**WHAT TO PRODUCE**.
If a line in the entries contains the word "table", list it.

**GIVEN RECORDS**.
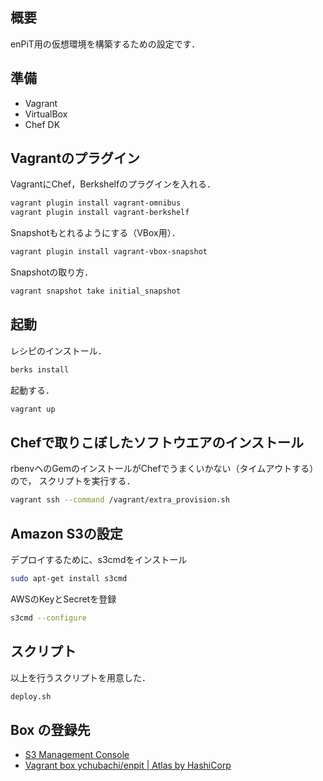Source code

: ## 概要

enPiT用の仮想環境を構築するための設定です．

## 準備

- Vagrant
- VirtualBox
- Chef DK

## Vagrantのプラグイン
VagrantにChef，Berkshelfのプラグインを入れる．

```bash
vagrant plugin install vagrant-omnibus
vagrant plugin install vagrant-berkshelf
```

Snapshotもとれるようにする（VBox用）．

```bash
vagrant plugin install vagrant-vbox-snapshot
```

Snapshotの取り方．

```bash
vagrant snapshot take initial_snapshot
```

## 起動

レシピのインストール．

```bash
berks install
```

起動する．

```bash
vagrant up
```

## Chefで取りこぼしたソフトウエアのインストール

rbenvへのGemのインストールがChefでうまくいかない（タイムアウトする）ので，
スクリプトを実行する．

```bash
vagrant ssh --command /vagrant/extra_provision.sh
```

## Amazon S3の設定

デプロイするために、s3cmdをインストール

```bash
sudo apt-get install s3cmd
```

AWSのKeyとSecretを登録

```bash
s3cmd --configure
```

## スクリプト
以上を行うスクリプトを用意した．

```bash
deploy.sh
```


## Box の登録先

- [S3 Management Console](https://console.aws.amazon.com/s3/home?region=us-west-2&bucket=vagrant-enpit&prefix=)
- [Vagrant box ychubachi/enpit | Atlas by HashiCorp](https://atlas.hashicorp.com/ychubachi/boxes/enpit)

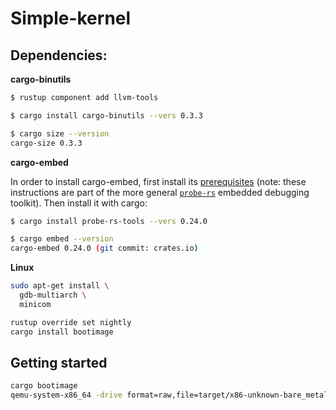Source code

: # Simple-kernel

## Dependencies:

**cargo-binutils**

```bash
$ rustup component add llvm-tools

$ cargo install cargo-binutils --vers 0.3.3

$ cargo size --version
cargo-size 0.3.3
```

**cargo-embed**

In order to install cargo-embed, first install its [prerequisites](https://probe.rs/docs/getting-started/installation/) (note: these instructions are part of the more general [`probe-rs`](https://probe.rs/) embedded debugging toolkit). Then install it with cargo:

```bash
$ cargo install probe-rs-tools --vers 0.24.0

$ cargo embed --version
cargo-embed 0.24.0 (git commit: crates.io)
```

**Linux**

```bash
sudo apt-get install \
  gdb-multiarch \
  minicom
```

```bash
rustup override set nightly
cargo install bootimage
```

## Getting started

```bash
cargo bootimage
qemu-system-x86_64 -drive format=raw,file=target/x86-unknown-bare_metal/debug/bootimage-simple-kernel.bin
```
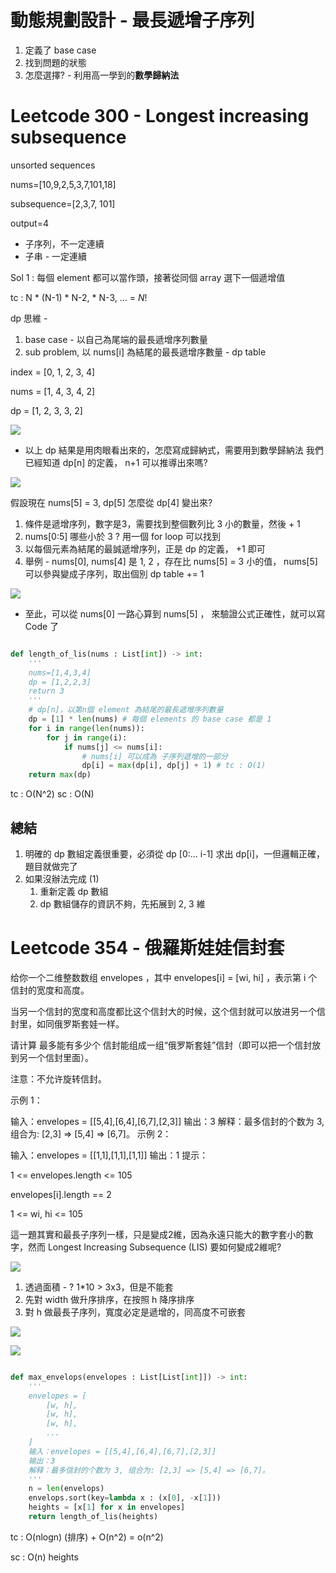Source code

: # 動態規劃設計 - 最長遞增子序列

1. 定義了 base case
2. 找到問題的狀態
3. 怎麼選擇? - 利用高一學到的**數學歸納法**


# Leetcode 300 - Longest increasing subsequence

unsorted sequences

nums=[10,9,2,5,3,7,101,18]

subsequence=[2,3,7, 101]

output=4

* 子序列，不一定連續
* 子串 - 一定連續

Sol 1 : 每個 element 都可以當作頭，接著從同個 array 選下一個遞增值

tc : N * (N-1) * N-2, * N-3, ... = $N!$

dp 思維 - 

1. base case - 以自己為尾端的最長遞增序列數量
2. sub problem, 以 nums[i] 為結尾的最長遞增序數量 - dp table

index = [0, 1, 2, 3, 4]

nums = [1, 4, 3, 4, 2]

dp = [1, 2, 3, 3, 2]

<img src='../../assets/dp02_1.png'><img>

* 以上 dp 結果是用肉眼看出來的，怎麼寫成歸納式，需要用到數學歸納法
我們已經知道 dp[n] 的定義， n+1 可以推導出來嗎?

<img src='../../assets/dp02_2.png'><img>

假設現在 nums[5] = 3, dp[5] 怎麼從 dp[4] 變出來?

1. 條件是遞增序列，數字是3，需要找到整個數列比 3 小的數量，然後 + 1
2. nums[0:5] 哪些小於 3 ? 用一個 for loop 可以找到
3. 以每個元素為結尾的最誠遞增序列，正是 dp 的定義， +1 即可
4. 舉例 - nums[0], nums[4] 是 1, 2 ，存在比 nums[5] = 3 小的值， nums[5] 可以參與變成子序列，取出個別 dp table += 1 

<img src='../../assets/dp02_3.png'><img>

* 至此，可以從 nums[0] 一路心算到 nums[5] ， 來驗證公式正確性，就可以寫 Code 了

```python

def length_of_lis(nums : List[int]) -> int:
    '''
    nums=[1,4,3,4]
    dp = [1,2,2,3]
    return 3
    '''
    # dp[n]，以第n個 element 為結尾的最長遞增序列數量
    dp = [1] * len(nums) # 每個 elements 的 base case 都是 1
    for i in range(len(nums)):
        for j in range(i):
            if nums[j] <= nums[i]:
                # nums[i] 可以成為 子序列遞增的一部分
                dp[i] = max(dp[i], dp[j] + 1) # tc : O(1)
    return max(dp)

```

tc : O(N^2)
sc : O(N)

##  總結

1. 明確的 dp 數組定義很重要，必須從 dp [0:... i-1] 求出 dp[i]，一但邏輯正確，題目就做完了
2. 如果沒辦法完成 (1)
   1. 重新定義 dp 數組
   2. dp 數組儲存的資訊不夠，先拓展到 2, 3 維

# Leetcode 354 - 俄羅斯娃娃信封套

给你一个二维整数数组 envelopes ，其中 envelopes[i] = [wi, hi] ，表示第 i 个信封的宽度和高度。

当另一个信封的宽度和高度都比这个信封大的时候，这个信封就可以放进另一个信封里，如同俄罗斯套娃一样。

请计算 最多能有多少个 信封能组成一组“俄罗斯套娃”信封（即可以把一个信封放到另一个信封里面）。

注意：不允许旋转信封。

 
示例 1：

输入：envelopes = [[5,4],[6,4],[6,7],[2,3]]
输出：3
解释：最多信封的个数为 3, 组合为: [2,3] => [5,4] => [6,7]。
示例 2：

输入：envelopes = [[1,1],[1,1],[1,1]]
输出：1
提示：

1 <= envelopes.length <= 105

envelopes[i].length == 2

1 <= wi, hi <= 105

這一題其實和最長子序列一樣，只是變成2維，因為永遠只能大的數字套小的數字，然而 Longest Increasing Subsequence (LIS) 要如何變成2維呢?


<img src='../../assets/dp02_4.png'><img>

1. 透過面積 - ? 1*10 > 3x3，但是不能套
2. 先對 width 做升序排序，在按照 h 降序排序
3. 對 h 做最長子序列，寬度必定是遞增的，同高度不可嵌套


<img src='../../assets/dp02_5.png'><img>

<img src='../../assets/dp02_6.png'><img>


```python

def max_envelops(envelopes : List[List[int]]) -> int:
    '''
    envelopes = [
        [w, h],
        [w, h],
        [w, h],
        ...
    ]
    输入：envelopes = [[5,4],[6,4],[6,7],[2,3]]
    输出：3
    解释：最多信封的个数为 3, 组合为: [2,3] => [5,4] => [6,7]。
    '''
    n = len(envelops)
    envelops.sort(key=lambda x : (x[0], -x[1]))
    heights = [x[1] for x in envelopes]
    return length_of_lis(heights)
```

tc : O(nlogn) (排序) + O(n^2) = o(n^2)

sc : O(n) heights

**COMPLETED EXERCISE**.
2. sub problem, 以 nums[i] 為結尾的最長遞增序數量 - dp table
4. 舉例 - nums[0], nums[4] 是 1, 2 ，存在比 nums[5] = 3 小的值， nums[5] 可以參與變成子序列，取出個別 dp table += 1 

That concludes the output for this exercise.